Combien de temps la caféine reste-t-elle dans l'organisme ?
Environ cinq heures pour en éliminer la moitié chez un adulte moyen, mais cette valeur cache des différences considérables entre personnes. L'élimination dépend principalement d'une enzyme du foie dont l'activité varie selon le patrimoine génétique : une part importante de la population élimine lentement, avec une demi-vie de sept à dix heures, tandis que d'autres y parviennent en trois ou quatre. Le tabac accélère nettement cette dégradation en stimulant l'enzyme concernée, alors que la grossesse et certains contraceptifs oraux la ralentissent. Deux personnes buvant le même café à la même heure ne l'auront donc pas éliminé au même moment, ce qui explique pourquoi certaines dorment sans difficulté après un café du soir quand d'autres passent une mauvaise nuit après une tasse prise à seize heures.

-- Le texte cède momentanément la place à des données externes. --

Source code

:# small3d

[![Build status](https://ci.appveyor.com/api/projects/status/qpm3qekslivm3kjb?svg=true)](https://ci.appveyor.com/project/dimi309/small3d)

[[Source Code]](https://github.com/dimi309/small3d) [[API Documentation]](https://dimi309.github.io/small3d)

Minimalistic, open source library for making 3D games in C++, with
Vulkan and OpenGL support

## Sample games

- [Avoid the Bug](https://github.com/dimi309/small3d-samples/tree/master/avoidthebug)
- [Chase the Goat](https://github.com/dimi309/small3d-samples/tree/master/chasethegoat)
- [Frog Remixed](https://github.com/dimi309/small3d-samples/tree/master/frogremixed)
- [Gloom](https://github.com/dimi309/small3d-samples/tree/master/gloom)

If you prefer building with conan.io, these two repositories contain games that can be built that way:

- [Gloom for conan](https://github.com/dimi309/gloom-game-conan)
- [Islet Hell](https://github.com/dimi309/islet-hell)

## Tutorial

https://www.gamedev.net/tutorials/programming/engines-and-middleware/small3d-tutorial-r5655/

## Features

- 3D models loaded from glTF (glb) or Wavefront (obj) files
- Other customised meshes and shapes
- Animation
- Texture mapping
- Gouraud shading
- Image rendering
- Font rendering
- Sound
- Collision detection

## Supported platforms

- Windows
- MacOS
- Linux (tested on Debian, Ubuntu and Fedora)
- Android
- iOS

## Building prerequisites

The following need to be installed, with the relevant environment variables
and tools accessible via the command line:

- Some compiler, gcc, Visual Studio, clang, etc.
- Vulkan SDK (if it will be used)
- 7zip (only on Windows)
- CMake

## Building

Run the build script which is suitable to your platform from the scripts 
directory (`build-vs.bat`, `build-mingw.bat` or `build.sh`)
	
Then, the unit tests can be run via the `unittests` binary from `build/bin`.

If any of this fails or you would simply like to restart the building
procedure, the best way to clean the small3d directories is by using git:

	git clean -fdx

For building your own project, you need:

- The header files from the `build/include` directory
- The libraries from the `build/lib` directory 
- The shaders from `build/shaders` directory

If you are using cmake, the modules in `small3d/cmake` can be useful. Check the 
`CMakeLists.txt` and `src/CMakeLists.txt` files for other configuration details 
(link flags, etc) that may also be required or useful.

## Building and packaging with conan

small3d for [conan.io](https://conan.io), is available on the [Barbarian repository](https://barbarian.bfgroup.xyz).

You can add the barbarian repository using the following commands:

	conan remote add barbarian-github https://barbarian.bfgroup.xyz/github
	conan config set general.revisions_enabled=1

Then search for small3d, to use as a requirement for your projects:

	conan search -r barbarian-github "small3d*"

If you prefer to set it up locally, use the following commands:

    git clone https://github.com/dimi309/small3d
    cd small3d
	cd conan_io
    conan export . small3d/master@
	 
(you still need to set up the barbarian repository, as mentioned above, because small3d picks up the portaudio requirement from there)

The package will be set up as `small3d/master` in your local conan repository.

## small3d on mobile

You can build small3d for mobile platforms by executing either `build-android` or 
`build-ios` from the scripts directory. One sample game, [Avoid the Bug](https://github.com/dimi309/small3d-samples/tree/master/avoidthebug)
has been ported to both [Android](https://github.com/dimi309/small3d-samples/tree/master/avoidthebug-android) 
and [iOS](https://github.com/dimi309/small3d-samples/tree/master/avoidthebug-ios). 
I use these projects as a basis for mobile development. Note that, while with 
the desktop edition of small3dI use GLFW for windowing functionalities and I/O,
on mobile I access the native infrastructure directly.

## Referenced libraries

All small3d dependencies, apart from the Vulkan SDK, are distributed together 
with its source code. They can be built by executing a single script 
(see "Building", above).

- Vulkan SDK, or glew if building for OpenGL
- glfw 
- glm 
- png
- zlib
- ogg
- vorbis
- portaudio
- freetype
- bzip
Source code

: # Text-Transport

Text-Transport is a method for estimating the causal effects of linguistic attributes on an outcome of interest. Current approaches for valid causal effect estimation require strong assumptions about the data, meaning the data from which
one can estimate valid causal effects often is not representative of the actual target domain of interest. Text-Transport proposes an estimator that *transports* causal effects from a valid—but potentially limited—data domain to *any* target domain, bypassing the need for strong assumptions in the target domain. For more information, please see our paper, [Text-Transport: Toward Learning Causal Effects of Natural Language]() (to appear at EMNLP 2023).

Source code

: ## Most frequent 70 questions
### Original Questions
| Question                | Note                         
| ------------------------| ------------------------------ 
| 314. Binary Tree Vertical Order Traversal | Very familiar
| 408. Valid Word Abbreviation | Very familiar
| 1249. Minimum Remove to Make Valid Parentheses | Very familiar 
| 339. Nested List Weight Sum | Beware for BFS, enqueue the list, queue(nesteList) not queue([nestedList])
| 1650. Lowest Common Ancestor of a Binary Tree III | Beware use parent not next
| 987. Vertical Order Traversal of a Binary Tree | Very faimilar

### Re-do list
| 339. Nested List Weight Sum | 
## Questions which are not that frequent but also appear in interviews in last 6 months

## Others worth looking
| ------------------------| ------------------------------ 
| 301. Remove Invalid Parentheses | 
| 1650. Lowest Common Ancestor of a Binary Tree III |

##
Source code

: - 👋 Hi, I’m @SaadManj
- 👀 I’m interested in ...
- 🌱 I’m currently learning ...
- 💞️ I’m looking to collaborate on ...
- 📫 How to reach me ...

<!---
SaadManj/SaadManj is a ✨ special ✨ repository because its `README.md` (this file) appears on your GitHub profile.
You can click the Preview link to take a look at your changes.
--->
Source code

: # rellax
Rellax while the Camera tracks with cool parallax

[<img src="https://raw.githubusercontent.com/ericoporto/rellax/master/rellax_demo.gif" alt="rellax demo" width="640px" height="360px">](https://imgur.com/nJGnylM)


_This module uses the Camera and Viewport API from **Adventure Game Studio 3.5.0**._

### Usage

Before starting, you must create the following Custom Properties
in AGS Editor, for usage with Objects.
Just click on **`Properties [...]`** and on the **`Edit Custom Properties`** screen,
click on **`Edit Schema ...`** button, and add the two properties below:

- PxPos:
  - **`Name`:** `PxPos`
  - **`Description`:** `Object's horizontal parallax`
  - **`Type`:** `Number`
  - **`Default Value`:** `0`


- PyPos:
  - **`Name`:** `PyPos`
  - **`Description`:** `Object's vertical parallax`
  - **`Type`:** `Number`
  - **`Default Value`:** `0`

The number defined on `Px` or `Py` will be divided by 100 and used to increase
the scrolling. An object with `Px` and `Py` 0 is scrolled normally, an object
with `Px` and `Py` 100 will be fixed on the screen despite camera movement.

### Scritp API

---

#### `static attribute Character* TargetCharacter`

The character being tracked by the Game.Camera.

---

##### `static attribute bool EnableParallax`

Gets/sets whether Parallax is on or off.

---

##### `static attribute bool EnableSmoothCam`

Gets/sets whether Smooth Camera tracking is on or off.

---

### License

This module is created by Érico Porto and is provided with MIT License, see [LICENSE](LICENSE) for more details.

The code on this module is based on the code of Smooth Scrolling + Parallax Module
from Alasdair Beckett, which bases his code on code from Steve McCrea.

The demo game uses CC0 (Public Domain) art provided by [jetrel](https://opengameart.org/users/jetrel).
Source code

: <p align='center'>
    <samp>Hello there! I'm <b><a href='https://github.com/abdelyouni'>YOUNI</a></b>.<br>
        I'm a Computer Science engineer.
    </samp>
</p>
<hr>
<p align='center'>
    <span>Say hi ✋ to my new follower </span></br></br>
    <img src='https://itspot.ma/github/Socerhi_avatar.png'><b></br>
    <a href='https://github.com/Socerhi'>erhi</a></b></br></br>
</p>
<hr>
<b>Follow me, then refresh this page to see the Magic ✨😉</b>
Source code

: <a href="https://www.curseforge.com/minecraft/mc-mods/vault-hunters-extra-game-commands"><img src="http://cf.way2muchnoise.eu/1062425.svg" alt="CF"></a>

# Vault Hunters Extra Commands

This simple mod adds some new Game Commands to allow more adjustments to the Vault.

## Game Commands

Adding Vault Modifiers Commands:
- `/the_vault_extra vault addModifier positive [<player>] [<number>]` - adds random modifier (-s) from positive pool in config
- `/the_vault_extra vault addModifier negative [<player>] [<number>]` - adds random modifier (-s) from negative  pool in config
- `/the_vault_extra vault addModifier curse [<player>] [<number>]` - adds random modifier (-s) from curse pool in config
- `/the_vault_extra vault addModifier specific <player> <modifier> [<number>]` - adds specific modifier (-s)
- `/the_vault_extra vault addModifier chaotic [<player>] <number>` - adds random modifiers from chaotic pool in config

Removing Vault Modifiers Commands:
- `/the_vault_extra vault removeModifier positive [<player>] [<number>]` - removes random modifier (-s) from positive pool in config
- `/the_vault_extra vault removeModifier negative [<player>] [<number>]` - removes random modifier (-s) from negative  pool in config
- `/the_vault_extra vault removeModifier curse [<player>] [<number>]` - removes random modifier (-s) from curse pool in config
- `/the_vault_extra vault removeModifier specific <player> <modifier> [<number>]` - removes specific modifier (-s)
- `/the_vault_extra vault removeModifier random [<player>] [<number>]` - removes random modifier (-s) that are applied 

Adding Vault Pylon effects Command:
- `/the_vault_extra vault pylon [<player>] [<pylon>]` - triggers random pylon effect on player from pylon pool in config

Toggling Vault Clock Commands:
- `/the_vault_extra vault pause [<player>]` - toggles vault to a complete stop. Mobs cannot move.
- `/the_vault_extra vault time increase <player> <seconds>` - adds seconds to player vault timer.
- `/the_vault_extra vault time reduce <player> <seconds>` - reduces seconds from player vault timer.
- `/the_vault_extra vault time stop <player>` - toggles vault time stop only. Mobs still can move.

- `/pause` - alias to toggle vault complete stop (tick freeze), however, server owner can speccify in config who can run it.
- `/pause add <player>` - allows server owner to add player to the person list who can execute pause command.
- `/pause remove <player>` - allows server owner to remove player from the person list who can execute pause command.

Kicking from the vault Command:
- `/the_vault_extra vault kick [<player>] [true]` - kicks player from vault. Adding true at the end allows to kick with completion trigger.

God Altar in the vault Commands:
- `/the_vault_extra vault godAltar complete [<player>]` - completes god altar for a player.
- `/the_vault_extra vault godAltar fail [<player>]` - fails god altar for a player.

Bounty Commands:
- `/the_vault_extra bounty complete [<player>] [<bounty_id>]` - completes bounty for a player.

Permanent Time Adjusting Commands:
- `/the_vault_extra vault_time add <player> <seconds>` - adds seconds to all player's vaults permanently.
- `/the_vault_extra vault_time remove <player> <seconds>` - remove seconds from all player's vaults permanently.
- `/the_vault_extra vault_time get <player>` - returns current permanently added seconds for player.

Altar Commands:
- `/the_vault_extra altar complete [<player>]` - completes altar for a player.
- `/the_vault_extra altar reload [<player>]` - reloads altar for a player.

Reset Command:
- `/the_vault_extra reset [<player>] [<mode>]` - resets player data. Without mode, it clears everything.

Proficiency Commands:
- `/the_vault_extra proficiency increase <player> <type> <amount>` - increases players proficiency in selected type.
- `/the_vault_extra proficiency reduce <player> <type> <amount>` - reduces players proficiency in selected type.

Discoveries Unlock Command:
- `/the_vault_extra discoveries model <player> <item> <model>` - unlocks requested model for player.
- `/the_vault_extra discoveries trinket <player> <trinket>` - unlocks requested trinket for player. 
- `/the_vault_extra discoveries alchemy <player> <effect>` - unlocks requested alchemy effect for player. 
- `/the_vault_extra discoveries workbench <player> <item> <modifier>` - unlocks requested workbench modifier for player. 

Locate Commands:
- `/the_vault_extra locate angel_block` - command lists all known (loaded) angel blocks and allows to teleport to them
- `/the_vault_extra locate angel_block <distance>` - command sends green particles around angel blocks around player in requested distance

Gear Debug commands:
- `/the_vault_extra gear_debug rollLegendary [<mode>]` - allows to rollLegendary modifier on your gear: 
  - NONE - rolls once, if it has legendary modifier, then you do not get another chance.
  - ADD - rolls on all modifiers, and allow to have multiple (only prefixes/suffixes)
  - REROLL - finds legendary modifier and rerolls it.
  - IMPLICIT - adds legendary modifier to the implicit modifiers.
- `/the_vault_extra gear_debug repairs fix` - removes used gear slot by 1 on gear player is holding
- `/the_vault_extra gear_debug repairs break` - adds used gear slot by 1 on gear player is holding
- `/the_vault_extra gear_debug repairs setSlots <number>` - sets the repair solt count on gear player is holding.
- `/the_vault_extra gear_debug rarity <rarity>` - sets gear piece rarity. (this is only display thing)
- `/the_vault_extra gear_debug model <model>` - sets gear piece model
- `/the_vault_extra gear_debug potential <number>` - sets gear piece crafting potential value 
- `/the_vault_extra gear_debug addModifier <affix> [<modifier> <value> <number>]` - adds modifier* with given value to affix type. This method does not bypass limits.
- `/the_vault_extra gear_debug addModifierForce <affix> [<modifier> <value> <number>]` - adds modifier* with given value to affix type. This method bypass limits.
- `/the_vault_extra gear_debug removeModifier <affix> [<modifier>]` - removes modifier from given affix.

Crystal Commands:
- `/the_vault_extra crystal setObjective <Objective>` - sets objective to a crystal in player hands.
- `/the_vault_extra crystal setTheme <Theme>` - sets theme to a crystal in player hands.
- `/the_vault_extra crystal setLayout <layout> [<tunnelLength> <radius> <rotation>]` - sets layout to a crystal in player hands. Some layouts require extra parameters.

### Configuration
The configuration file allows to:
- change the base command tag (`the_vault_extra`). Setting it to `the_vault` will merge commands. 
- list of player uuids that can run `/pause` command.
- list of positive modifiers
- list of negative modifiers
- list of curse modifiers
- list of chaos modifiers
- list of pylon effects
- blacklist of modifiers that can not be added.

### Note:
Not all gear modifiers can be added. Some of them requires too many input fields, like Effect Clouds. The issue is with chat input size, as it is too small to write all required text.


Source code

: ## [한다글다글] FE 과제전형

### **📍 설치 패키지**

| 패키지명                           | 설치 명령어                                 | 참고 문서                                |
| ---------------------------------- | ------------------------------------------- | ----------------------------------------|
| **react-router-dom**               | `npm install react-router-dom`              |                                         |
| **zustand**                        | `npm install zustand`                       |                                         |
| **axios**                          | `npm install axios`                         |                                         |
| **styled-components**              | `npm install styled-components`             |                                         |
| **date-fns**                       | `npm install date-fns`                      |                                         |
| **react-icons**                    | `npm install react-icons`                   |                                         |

Pourquoi deux limites, l'une par jour et l'autre par prise ?
Parce qu'elles répondent à des risques différents, et respecter l'une ne garantit pas de respecter l'autre. La limite journalière de quatre cents milligrammes concerne les effets d'une consommation habituelle. La limite de deux cents milligrammes en une seule prise vise les effets aigus — palpitations, nervosité, tremblements, difficultés d'endormissement — qui peuvent survenir même lorsque le total de la journée reste modéré. Une personne buvant deux grands cafés filtre d'affilée peut ainsi dépasser la dose unique tout en restant très en dessous du plafond quotidien. Les comprimés de caféine, souvent dosés à cent ou deux cents milligrammes, et les boissons énergisantes consommées rapidement font franchir cette limite bien plus facilement qu'une tasse.